Hay una vieja idea de la política uruguaya que se repite desde hace décadas: Jorge Pacheco Areco fue el mayor fabricante de tupamaros y, a su vez, los Tupamaros terminaron siendo los mayores multiplicadores del pachequismo.
Más allá de la exactitud histórica de esa afirmación, contiene una verdad política interesante: a veces los adversarios se alimentan mutuamente y terminan fortaleciéndose entre sí.
Si esa lógica se traslada a Lavalleja, el paralelismo es inevitable.
El mayor creador de frenteamplistas en el departamento parece haber sido Mario García. Durante su gobierno el Partido Nacional perdió alrededor de 8.000 votos y, con ellos, perdió la elección.
No fue solamente una derrota electoral; fue también el desgaste de una forma de hacer política y de una identidad partidaria que durante décadas pareció casi inexpugnable.
El Partido Nacional de Lavalleja había resistido fenómenos políticos mucho más poderosos que cualquier liderazgo departamental.
Sobrevivió al impacto de Tabaré Vázquez, al ascenso de José Mujica y al regreso de Vázquez a la Presidencia. Conservó su fortaleza territorial cuando muchos daban por inevitable el avance definitivo del Frente Amplio. Esa tradición blanca, con raíces profundas en el departamento, terminó debilitándose bajo la conducción de Mario García.
Por eso el escenario actual tiene una paradoja evidente.
El gobierno de Daniel Ximénez enfrenta problemas serios, dificultades de gestión y un deterioro que, en condiciones normales, haría muy difícil imaginar una reelección.
Sin embargo, la política rara vez se mueve en condiciones normales.
El oficialismo necesita un antagonista conveniente, alguien que reactive viejos alineamientos y vuelva a polarizar el departamento en términos favorables.
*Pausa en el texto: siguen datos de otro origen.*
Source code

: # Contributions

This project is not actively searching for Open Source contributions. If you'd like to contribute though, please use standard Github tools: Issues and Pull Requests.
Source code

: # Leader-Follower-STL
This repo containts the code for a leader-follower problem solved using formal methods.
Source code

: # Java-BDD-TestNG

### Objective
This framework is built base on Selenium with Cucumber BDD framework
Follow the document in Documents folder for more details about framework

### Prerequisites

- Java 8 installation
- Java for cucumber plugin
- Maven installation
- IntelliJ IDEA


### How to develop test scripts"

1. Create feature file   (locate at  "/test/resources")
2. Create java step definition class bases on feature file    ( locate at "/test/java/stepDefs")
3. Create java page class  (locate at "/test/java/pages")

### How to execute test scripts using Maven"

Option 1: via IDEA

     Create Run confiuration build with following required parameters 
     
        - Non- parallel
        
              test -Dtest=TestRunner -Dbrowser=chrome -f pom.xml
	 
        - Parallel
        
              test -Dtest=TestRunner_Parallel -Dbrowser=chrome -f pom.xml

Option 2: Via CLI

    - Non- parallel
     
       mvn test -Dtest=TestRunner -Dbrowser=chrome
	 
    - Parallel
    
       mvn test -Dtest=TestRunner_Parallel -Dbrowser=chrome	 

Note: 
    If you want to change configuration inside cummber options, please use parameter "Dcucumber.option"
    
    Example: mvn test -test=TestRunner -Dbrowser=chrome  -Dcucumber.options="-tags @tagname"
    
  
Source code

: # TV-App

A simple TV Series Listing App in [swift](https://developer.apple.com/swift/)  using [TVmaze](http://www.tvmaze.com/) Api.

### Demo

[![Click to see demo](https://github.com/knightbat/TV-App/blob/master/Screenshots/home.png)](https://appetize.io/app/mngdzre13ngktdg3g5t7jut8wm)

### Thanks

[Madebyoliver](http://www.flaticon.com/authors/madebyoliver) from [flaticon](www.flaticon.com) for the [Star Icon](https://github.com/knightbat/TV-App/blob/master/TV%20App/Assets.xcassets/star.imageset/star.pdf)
Y ese nombre, para muchos frenteamplistas, sigue siendo Mario García.
No sería extraño que parte de la estrategia del Frente Amplio consistiera en mantenerlo como principal referencia opositora hacia el final del período.
En política, a veces el adversario más útil es aquel que ya demostró capacidad para dividir a los propios y desalentar a los independientes.
Si la elección vuelve a plantearse como un plebiscito entre Ximénez y García, el oficialismo podría encontrar una oportunidad donde hoy parece haber solamente dificultades.
En ese contexto se entiende otro movimiento: la atención creciente sobre Adriana Peña. El gobierno departamental parece buscar temas con los cuales confrontarla, porque sabe que allí puede estar la verdadera disputa por el liderazgo opositor.
Peña representa, para una parte importante del electorado blanco, una identidad distinta, menos asociada al desgaste reciente y más vinculada a una tradición política que todavía conserva capacidad de movilización.
La gran pregunta para el Partido Nacional no es solamente cómo enfrentar al Frente Amplio, sino cómo evitar convertirse en el mejor aliado de su adversario.
La historia política está llena de líderes que terminaron fortaleciendo aquello que decían combatir.
Lavalleja podría estar escribiendo una versión departamental de esa misma historia.